Posts Tagged ‘generosity’

The 5 Ws of Individual-Gifts Fundraising

November 1, 2010

As all budding journalists know, every story can be told through judicious use of the 5 Ws: Who? What? When? Where? Why?  Here the Nonprofiteer employs this efficient system to tell the story of how reluctant volunteers can become enthusiastic and successful individual-gifts fundraisers.

For most small- and medium-sized organizations, everything about this story is a blank.  So here’s a primer on how to fill in that blank.

WHO to ask?: Only two types of people should be asked individually for gifts: people who’ve given to your group before, and friends of your Board members.  With anyone else, it’s sheer impertinence: “Hi, nice to meet you, open your wallet.”  Ask friends (of the agency and the Board), and ye shall receive.

What to do when your Board members say, “I don’t want to ask my friends for money”?  Reply: “You don’t have to ask your friends.  Just ask each other’s friends!”  So Angela asks John’s friend, and John asks Angela’s.  All they ask of their own friends is to come to a meeting, and all they have to do at that meeting is wax enthusiastic about the group and listen while the other one solicits the gift.

WHAT to ask for?: If they’ve given to the agency before, you’re asking for more.  You have to make the leap of imagination (from $250 last year to $1000 this year) before the prospective donor can think about making it.

Don’t worry about being too ambitious in your monetary goal.  Very few prospective donors are offended by being mistaken for rich people.  (Women, though, are more likely to be taken aback than men, so ask for slightly less from women.  They’re more likely to say ‘yes,’ so it all evens out.)

If you’re asking a Board member’s friend, ask for slightly less than the Board member gives him/herself, because the first thing the prospect will do is turn to his Board friend and say, “What do you give?”  If the Board member doesn’t think the agency’s worth $500, the friend is unlikely to think it’s worth anything.

What if your Board member’s friend is a gazillionaire?  (We should all have this problem.)  Then prime the Board member to say, “I give $200, because that’s what I can afford.  We’re hoping you’ll likewise consider a gift based on your capacity.”  Again, few people mind being suspected of success, so if your Board member is prepared to say, “Listen, I know you made a killing last year when you sold your Google stock . . .”  his friend is unlikely to want to correct him!

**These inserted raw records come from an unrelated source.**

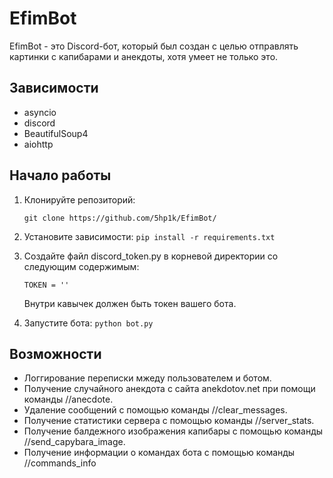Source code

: # EfimBot

EfimBot - это Discord-бот, который был создан с целью отправлять картинки с капибарами и анекдоты,
хотя умеет не только это.

## Зависимости

- asyncio
- discord
- BeautifulSoup4
- aiohttp

## Начало работы

1. Клонируйте репозиторий:

   ```git clone https://github.com/5hp1k/EfimBot/```
2. Установите зависимости:
   ```pip install -r requirements.txt```

3. Создайте файл discord_token.py в корневой директории со следующим содержимым:

   ```TOKEN = ''```

    Внутри кавычек должен быть токен вашего бота.


4. Запустите бота:
    ```python bot.py```

## Возможности
- Логгирование переписки мжеду пользователем и ботом.
- Получение случайного анекдота с сайта anekdotov.net при помощи команды //anecdote.
- Удаление сообщений с помощью команды //clear_messages.
- Получение статистики сервера с помощью команды //server_stats.
- Получение балдежного изображения капибары с помощью команды //send_capybara_image.
- Получение информации о командах бота с помощью команды //commands_info
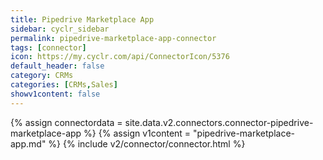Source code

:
 ```yaml
---
title: Pipedrive Marketplace App
sidebar: cyclr_sidebar
permalink: pipedrive-marketplace-app-connector
tags: [connector]
icon: https://my.cyclr.com/api/ConnectorIcon/5376
default_header: false
category: CRMs
categories: [CRMs,Sales]
showv1content: false
---
```

{% assign connectordata = site.data.v2.connectors.connector-pipedrive-marketplace-app %}
{% assign v1content = "pipedrive-marketplace-app.md" %}
{% include v2/connector/connector.html %}	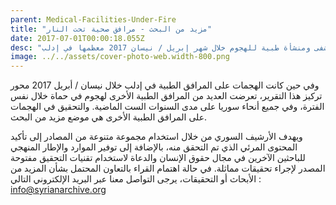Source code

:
 ```yaml
---
parent: Medical-Facilities-Under-Fire
title: "مزيد من البحث - مرافق صحية تحت النار"
date: 2017-07-01T00:00:18.055Z
desc: "تقرير مُفصّل عن استهداف 25 مستشفى ومنشأة طبية للهجوم خلال شهر إبريل / نيسان 2017 معظمها في إدلب"
image: ../../assets/cover-photo-web.width-800.png
---
```


وفي حين كانت الهجمات على المرافق الطبية في إدلب خلال نيسان / أبريل 2017 محور تركيز هذا التقرير، تعرضت العديد من المرافق الطبية الأخرى لهجوم في حماة خلال نفس الفترة، وفي جميع أنحاء سوريا على مدى السنوات الست الماضية. والتحقيق في الهجمات على المرافق الطبية الأخرى هي موضع مزيد من البحث.

ويهدف الأرشيف السوري من خلال استخدام مجموعة متنوعة من المصادر إلى تأكيد المحتوى المرئي الذي تم التحقق منه، بالإضافة إلى توفير الموارد والإطار المنهجي للباحثين الآخرين في مجال حقوق الإنسان والدعاة لاستخدام تقنيات التحقيق مفتوحة المصدر لإجراء تحقيقات مماثلة. في حالة اهتمام القراء بالتعاون المحتمل بشأن المزيد من الأبحاث أو التحقيقات، يرجى التواصل معنا عبر البريد الإلكتروني التالي :  info@syrianarchive.org
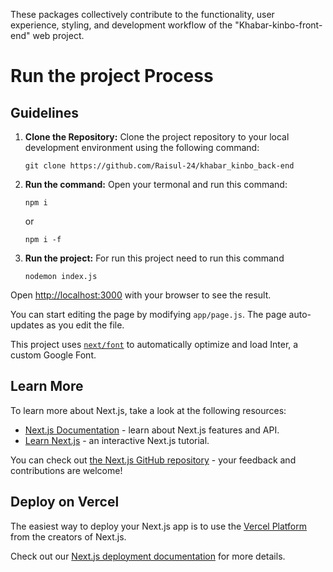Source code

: These packages collectively contribute to the functionality, user experience, styling, and development workflow of the "Khabar-kinbo-front-end" web project.

# Run the project Process

## Guidelines

1. **Clone the Repository:** Clone the project repository to your local development environment using the following command:
   ```
   git clone https://github.com/Raisul-24/khabar_kinbo_back-end
   ```
2. **Run the command:** Open your termonal and run this command:
   ```
   npm i
   ```
   or
   ```
   npm i -f
   ```
3. **Run the project:** For run this project need to run this command
    ```
   nodemon index.js
   ```

Open [http://localhost:3000](http://localhost:3000) with your browser to see the result.

You can start editing the page by modifying `app/page.js`. The page auto-updates as you edit the file.

This project uses [`next/font`](https://nextjs.org/docs/basic-features/font-optimization) to automatically optimize and load Inter, a custom Google Font.

## Learn More

To learn more about Next.js, take a look at the following resources:

- [Next.js Documentation](https://nextjs.org/docs) - learn about Next.js features and API.
- [Learn Next.js](https://nextjs.org/learn) - an interactive Next.js tutorial.

You can check out [the Next.js GitHub repository](https://github.com/vercel/next.js/) - your feedback and contributions are welcome!

## Deploy on Vercel

The easiest way to deploy your Next.js app is to use the [Vercel Platform](https://vercel.com/new?utm_medium=default-template&filter=next.js&utm_source=create-next-app&utm_campaign=create-next-app-readme) from the creators of Next.js.

Check out our [Next.js deployment documentation](https://nextjs.org/docs/deployment) for more details.
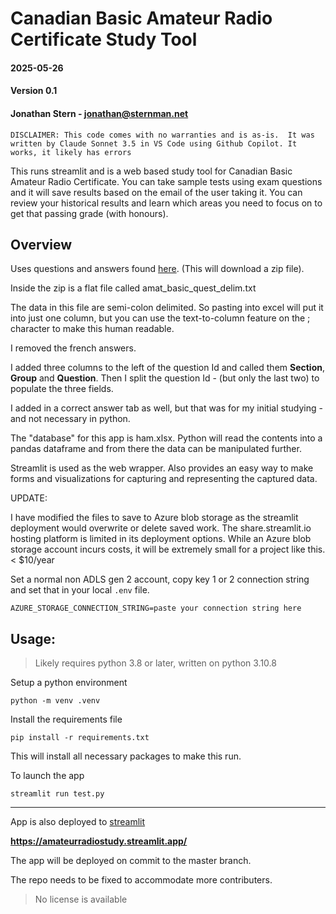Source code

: # Canadian Basic Amateur Radio Certificate Study Tool

#### 2025-05-26
#### Version 0.1
#### Jonathan Stern - jonathan@sternman.net

 `DISCLAIMER: This code comes with no warranties and is as-is. 
 It was written by Claude Sonnet 3.5 in VS Code using Github Copilot.
 It works, it likely has errors`

This runs streamlit and is a web based study tool for Canadian Basic Amateur Radio Certificate.
You can take sample tests using exam questions and it will save results based on the email of the user taking it.
You can review your historical results and learn which areas you need to focus on to get that passing grade (with honours).

## Overview

Uses questions and answers found [here](https://apc-cap.ic.gc.ca/datafiles/amat_basic_quest.zip). (This will download a zip file).

Inside the zip is a flat file called amat_basic_quest_delim.txt

The data in this file are semi-colon delimited. So pasting into excel will put it into just one column, but you can use the text-to-column feature on the ; character to make this human readable.

I removed the french answers.

I added three columns to the left of the question Id and called them **Section**, **Group** and **Question**. Then I split the question Id - (but only the last two) to populate the three fields.

I added in a correct answer tab as well, but that was for my initial studying - and not necessary in python.

The "database" for this app is ham.xlsx. Python will read the contents into a pandas dataframe and from there the data can be manipulated further.

Streamlit is used as the web wrapper. Also provides an easy way to make forms and visualizations for capturing and representing the captured data.

UPDATE:

I have modified the files to save to Azure blob storage as the streamlit deployment would overwrite or delete saved work. The share.streamlit.io hosting platform is limited in its deployment options. While an Azure blob storage account incurs costs, it will be extremely small for a project like this. < $10/year

Set a normal non ADLS gen 2 account, copy key 1 or 2 connection string and set that in your local `.env` file.

```AZURE_STORAGE_CONNECTION_STRING=paste your connection string here```

## Usage:

>Likely requires python 3.8 or later, written on python 3.10.8

Setup a python environment

```python -m venv .venv```

Install the requirements file

```pip install -r requirements.txt```

This will install all necessary packages to make this run.

To launch the app

```streamlit run test.py```

***

App is also deployed to [streamlit](https://amateurradiostudy.streamlit.app/)

__https://amateurradiostudy.streamlit.app/__

The app will be deployed on commit to the master branch.

The repo needs to be fixed to accommodate more contributers.


> No license is available



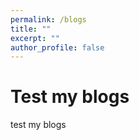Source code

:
 ```yaml
---
permalink: /blogs
title: ""
excerpt: ""
author_profile: false
---
```

<span class='anchor' id='blogs'></span>

# Test my blogs

test my blogs
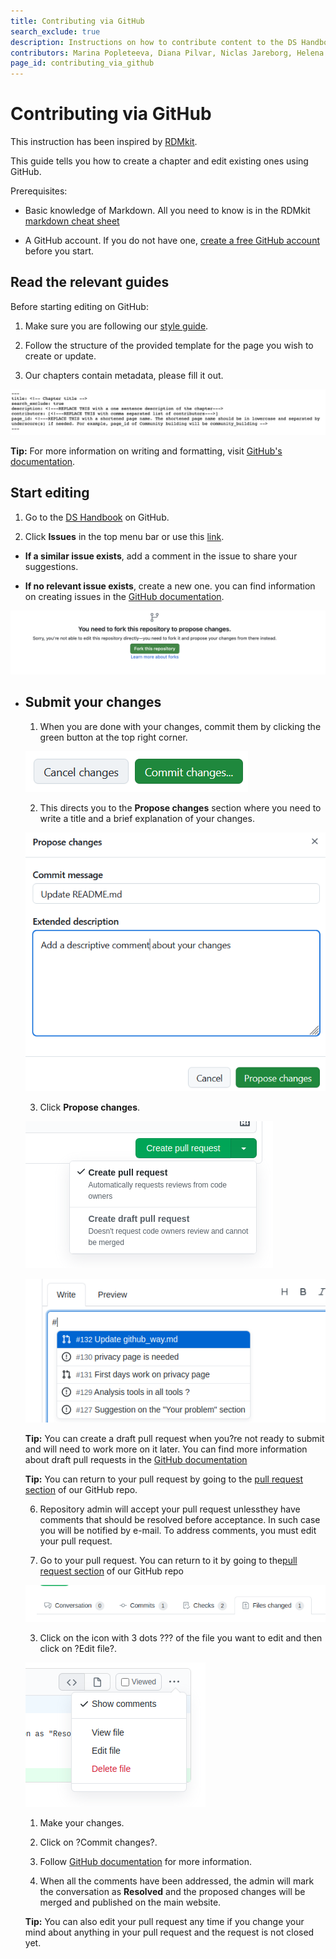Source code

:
 ```yaml
---
title: Contributing via GitHub
search_exclude: true
description: Instructions on how to contribute content to the DS Handbook via GitHub
contributors: Marina Popleteeva, Diana Pilvar, Niclas Jareborg, Helena Schnitzer, Jeanne Wilbrandt, Nazeefa Fatima
page_id: contributing_via_github
---
```


# Contributing via GitHub

This instruction has been inspired by [RDMkit](https://rdmkit.elixir-europe.org/github_way).

This guide tells you how to create a chapter and edit existing ones using GitHub.

Prerequisites:

- Basic knowledge of Markdown. All you need to know is in the RDMkit [markdown cheat sheet](https://rdmkit.elixir-europe.org/markdown_cheat_sheet)

- A GitHub account. If you do not have one, [create a free GitHub account](https://github.com/join) before you start.

## **Read the relevant guides**

Before starting editing on GitHub:

1. Make sure you are following our [style guide](./style_guide.md).

2. Follow the structure of the provided template for the page you wish to create or update.

4. Our chapters contain metadata, please fill it out.

![](/assets/img/1mQ_Image_1.png)

**Tip:** For more information on writing and formatting, visit [GitHub's documentation](https://docs.github.com/en/github/writing-on-github/getting-started-with-writing-and-formatting-on-github).

## **Start editing**

1. Go to the [DS Handbook](https://github.com/elixir-uk/elixir-ds-handbook) on GitHub.

2. Click **Issues** in the top menu bar or use this [link](https://github.com/elixir-uk/elixir-ds-handbook/issues).

- **If a similar issue exists**, add a comment in the issue to share your suggestions.

- **If no relevant issue exists**, create a new one. you can find information on creating issues in the [GitHub documentation](https://docs.github.com/en/github/managing-your-work-on-github/creating-an-issue).

![](/assets/img/yWr_Image_2.png)

- <!-- Discuss your idea with the editors through comments in the issues ? you will be notified when others comment.

- You can read the comments and write your opinion/questions/answers in the **Leave a comment** box. To submit your responses, click the green **Comment** button on the right.

- You can always return to your opened issue by going to the[issues section](https://github.com/elixir-europe/rdmkit/issues) of our GitHub repo.  \
-->

- Find where to edit on GitHub

- If you want to contribute to an existing chapter, go to the chapter on the site and click the **Edit me** pencil icon next to the page title.

![](/assets/img/6U1_Image_3.png)

![](/assets/img/hUE_Image_4.png)

- Copy content of a template into new page.

- You will be taken to the correct GitHub repository, where you will look for a pencil icon on the top right.

![](/assets/img/oCM_Image_5.png)

<!--

## **Linking resources and other pages (optional)**

- If you have mentioned tools or resources in your text, you will have to add them to the[ ](https://rdmkit.elixir-europe.org/tool_resource_update)[tool and resource list](https://rdmkit.elixir-europe.org/tool_resource_update).

- If you want to list training material or link to other RDMkit pages, add it to the page metadata. Read more on how to do this in our[ ](https://rdmkit.elixir-europe.org/page_metadata)[page metadata guide](https://rdmkit.elixir-europe.org/page_metadata).

**Important:** In general terms, you must avoid manual interlinking of RDMkit pages.

-->

## **Submit your changes**

1. When you are done with your changes, commit them by clicking the green button at the top right corner.

![](/assets/img/UTC_Image_6.png)

2. This directs you to the **Propose changes** section where you need to write a title and a brief explanation of your changes.

![](/assets/img/fH5_Image_7.png)

3. Click **Propose changes**.

![PrDraft pull request on GitHub](/assets/img/Gfi-prdraft-pull-request-github.png)

![Linking issues in a pull request on GitHub](/assets/img/CI7-linking-issues-pull-request-github.png)

**Tip:** You can create a draft pull request when you?re not ready to submit and will need to work more on it later. You can find more information about draft pull requests in the [GitHub documentation](https://docs.github.com/en/github/collaborating-with-issues-and-pull-requests/about-pull-requests#draft-pull-requests)

**Tip:** You can return to your pull request by going to the [pull request section](https://github.com/elixir-europe/rdmkit/pulls) of our GitHub repo.

6. Repository admin will accept your pull request unlessthey have comments that should be resolved before acceptance. In such case you will be notified by e-mail. To address comments, you must edit your pull request.

1. Go to your pull request. You can return to it by going to the[pull request section](https://github.com/elixir-uk/elixir-ds-handbook/pulls) of our GitHub repo

![Files changed tab on GitHub](/assets/img/FOL-files-changed-tab-github.png)

3. Click on the icon with 3 dots ??? of the file you want to edit and then click on ?Edit file?.

![File change options on GitHub](/assets/img/oU9-file-change-options-github.png)

1. Make your changes.

2. Click on ?Commit changes?.

4. Follow [GitHub documentation](https://docs.github.com/en/pull-requests/collaborating-with-pull-requests/reviewing-changes-in-pull-requests/reviewing-proposed-changes-in-a-pull-request) for more information.

5. When all the comments have been addressed, the admin will mark the conversation as **Resolved** and the proposed changes will be merged and published on the main website.

**Tip:** You can also edit your pull request any time if you change your mind about anything in your pull request and the request is not closed yet.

WHEN to ask: The Nonprofiteer is a prompt—some might say premature—fundraiser.  As a cautionary tale, she offers the story of how her alma mater took her out for coffee repeatedly to soften her up for an ask, despite her saying, “Guys, I’m a fundraiser.  I know what we’re doing here.  Just ask me for the money!”  By the time they were ready to ask her, she’d been reminded that the school’s investment philosophy would have permitted owning shares in slave-ships, and did permit investing in companies propping up genocidal regimes; and therefore she declined to give, though she wouldn’t have reneged on a preexisting pledge.  So don’t delay; get the yes!

“What about cultivation?” you ask.  The Nonprofiteer believes that lots of what passes for “cultivation” in individual-gifts fundraising is nothing more than stalling.  Don’t hold “cultivation” events and plan to ask for money later; if you hold an event, either get contributions through the ticket price or ask forcefully that night.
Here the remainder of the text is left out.